Listen for the purr of fax machines all over the country Wednesday morning as they shoot out letters.
It is the unmistakable sound of Signing Day, one of the most anticipated events on the college football calendar if only because every school actually plays.
But it might as well be called Guessing Day, and that sound just as easily could be coaches everywhere praying that their hunches were right and their jobs are safe.
Most major programs do all of the basics in recruiting. They watch a lot of tape, try to see recruits play in person, make in-home visits to get better reads on the player and his family, and stay in constant contact with phone calls and letters. And yet sometimes a player’s talent is overrated – or underrated.
“It is an educated guess, but it really is a guess,” Greg Biggins said, a recruiting expert for Student Sports magazine. “And every college is going to make mistakes.”
Sure, fans of schools such as Florida, Louisiana State, Oklahoma and USC, which are battling for the top spot in the national recruiting rankings, should be ecstatic about the prized classes their teams are expected to sign today to national letters of intent.
Success today, however, guarantees nothing down the road, no victories and certainly no national championships.
“It’s good to get great players, but you’ve got to do something once you get them there,” said Jeremy Crabtree, the lead recruiting analyst for Rivals.com.
And often that great player, the one every school in the country wants, is nowhere near as good as the one few notice.
Wide receiver Stanley Guyness was “the man” at Los Alamitos in the mid-`90s and the player coaches and recruiting experts assumed would play on NFL Sundays, not just college football Saturdays. Tony Hartley was his overlooked teammate, even though he had excellent numbers.
Guyness, however, was plagued by injuries and a lack of production at USC and played in only two games for the Trojans. Hartley was grabbed by Oregon, where he had 160 receptions, 2,744 receiving yards and 21 touchdown catches as one of the top receivers in the Pac-10.
“Oregon is a school that rarely is ranked higher than fourth in the conference in recruiting but always does well with the talent it gets,” Rivals’ West Coast analyst Rick Kimbrel said.
“Everyone got that one wrong. I thought Stanley Guyness was going to be all-world, but he just didn’t have it. But every college in America picked Stanley over Tony. Biggins said.”
USC scored big last year with a recruit who didn’t even register on Rivals’ list of its top 100 prospects and was the service’s No. 23 wide receiver in the nation.
“Mike Williams is a prime example of a guy who nobody thought would do what he did,” Trojans coach Pete Carroll said.

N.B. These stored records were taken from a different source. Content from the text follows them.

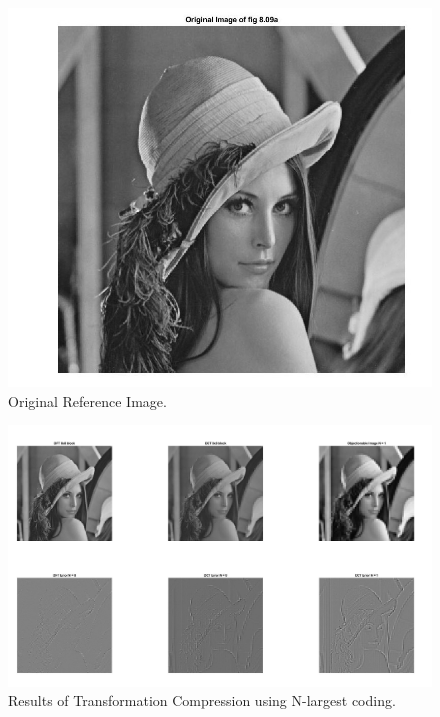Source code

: \documentclass[./rarnold_project6.tex]{subfiles}
\begin{document}
	\begin{figure}[!htbp]
	\centering
	\includegraphics[scale=0.50]{"original"}
	\captionsetup{justification=centering}
	\caption{Original Reference Image.} 
	\label{orig}
	\end{figure}
	
	\clearpage
	
	\begin{figure}[!htbp]
	\centering
	\includegraphics[scale=0.33]{"transform"}
	\captionsetup{justification=centering}
	\caption{Results of Transformation Compression using N-largest coding.} 
	\label{xform}
	\end{figure}
	
	\clearpage 
	
\end{document}
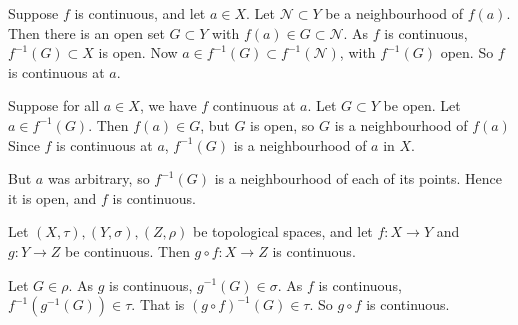 \documentclass[12pt]{article}
\begin{document}
\begin{proofbox}
	Suppose $f$ is continuous, and let $a \in X$. Let $\mathcal{N} \subset Y$ be a neighbourhood of $f(a)$. Then there is an open set $G \subset Y$ with $f(a) \in G \subset \mathcal{N}$. As $f$ is continuous, $f^{-1}(G) \subset X$ is open. Now $a \in f^{-1}(G) \subset f^{-1}(\mathcal{N})$, with $f^{-1}(G)$ open. So $f$ is continuous at $a$.

	Suppose for all $a \in X$, we have $f$ continuous at $a$. Let $G \subset Y$ be open. Let $a \in f^{-1}(G)$. Then $f(a) \in G$, but $G$ is open, so $G$ is a neighbourhood of $f(a)$ Since $f$ is continuous at $a$, $f^{-1}(G)$ is a neighbourhood of $a$ in $X$.

	But $a$ was arbitrary, so $f^{-1}(G)$ is a neighbourhood of each of its points. Hence it is open, and $f$ is continuous.
\end{proofbox}

\begin{proposition}
	Let $(X, \tau), (Y, \sigma), (Z, \rho)$ be topological spaces, and let $f : X \to Y$ and $g : Y \to Z$ be continuous. Then $g \circ f : X \to Z$ is continuous.
\end{proposition}

\begin{proofbox}
	Let $G \in \rho$. As $g$ is continuous, $g^{-1}(G) \in \sigma$. As $f$ is continuous, $f^{-1}(g^{-1}(G)) \in \tau$. That is $(g \circ f)^{-1}(G) \in \tau$. So $g \circ f$ is continuous.
\end{proofbox}
\end{document}
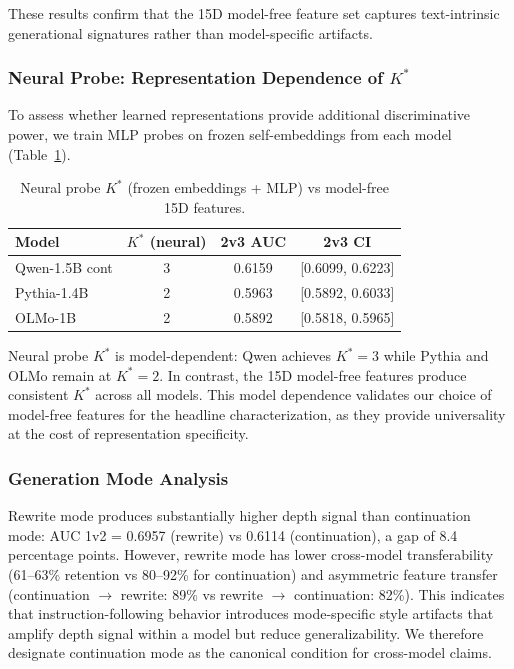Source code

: \documentclass[11pt,a4paper]{article}
\begin{document}
These results confirm that the 15D model-free feature set captures text-intrinsic generational signatures rather than model-specific artifacts.

\subsubsection{Neural Probe: Representation Dependence of $K^*$}

To assess whether learned representations provide additional discriminative power, we train MLP probes on frozen self-embeddings from each model (Table~\ref{tab:neural_probe}).

\begin{table}[h]
\centering
\caption{Neural probe $K^*$ (frozen embeddings + MLP) vs model-free 15D features.}
\label{tab:neural_probe}
\small
\begin{tabular}{lccc}
\toprule
\textbf{Model} & \textbf{$K^*$ (neural)} & \textbf{2v3 AUC} & \textbf{2v3 CI} \\
\midrule
Qwen-1.5B cont & 3 & 0.6159 & [0.6099, 0.6223] \\
Pythia-1.4B & 2 & 0.5963 & [0.5892, 0.6033] \\
OLMo-1B & 2 & 0.5892 & [0.5818, 0.5965] \\
\bottomrule
\end{tabular}
\end{table}

Neural probe $K^*$ is model-dependent: Qwen achieves $K^*=3$ while Pythia and OLMo remain at $K^*=2$. In contrast, the 15D model-free features produce consistent $K^*$ across all models. This model dependence validates our choice of model-free features for the headline characterization, as they provide universality at the cost of representation specificity.

\subsubsection{Generation Mode Analysis}

Rewrite mode produces substantially higher depth signal than continuation mode: AUC 1v2 = 0.6957 (rewrite) vs 0.6114 (continuation), a gap of 8.4 percentage points. However, rewrite mode has lower cross-model transferability (61--63\% retention vs 80--92\% for continuation) and asymmetric feature transfer (continuation $\to$ rewrite: 89\% vs rewrite $\to$ continuation: 82\%). This indicates that instruction-following behavior introduces mode-specific style artifacts that amplify depth signal within a model but reduce generalizability. We therefore designate continuation mode as the canonical condition for cross-model claims.
\end{document}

Actually, the big three schools near Williams’ home, Florida, Florida State and Miami wanted him to either red-shirt last season or switch to defense, but he signed with USC and shattered Pac-10 and national receiving records.
Carroll picked up his share of commitments from top- ranked recruits this year, but he said his staff focused more on what players could do for the Trojans than the national attention they received.
“We thought long and hard to try to create a system of evaluation that brings us to that point where we just don’t take the guys that are on the All-America lists or whatever,” Carroll said. “We don’t want to do that. We use those things to let us know who’s out there and who’s attractive, but then we look at it on a case-by-case basis and figure out who’s right for us. But it’s not an exact science.”
UCLA made regular appearances on recruiting services’ top-10 lists for the wealth of talent the Bruins signed each year. But new UCLA coach Karl Dorrell tried to change the Bruins’ approach to finding talent this year. Big names are fine but not necessary.
“We’re going to recruit guys we think are high profile and who can help our program,” Dorrell said. “That might be a guy with a lot of accolades on everyone’s list, or it might be a guy nobody knows. We’ll try to have a mixture of highly recruited players and surprise players.”
After all, a player who is perfect for UCLA might not fit at USC, if only because of different needs and styles of play.
“One guy’s gem is going to be another guy’s bum,” Rivals’ Crabtree said. “One coach is going to get another guy on campus and think he’s a steal because of what he gets from him. That same guy might never have made it somewhere else.”
Obviously, luck is a factor in recruiting success, especially when it comes to avoiding injuries. But thorough evaluation that goes well beyond what recruiting magazines and Web sites is every bit as essential.
“Our approach is that the evaluation never stops,” Carroll said. “We know we might be wrong occasionally, but we don’t think it will happen often. We know we’re going to be successful if we can eliminate as much of the guessing as possible.”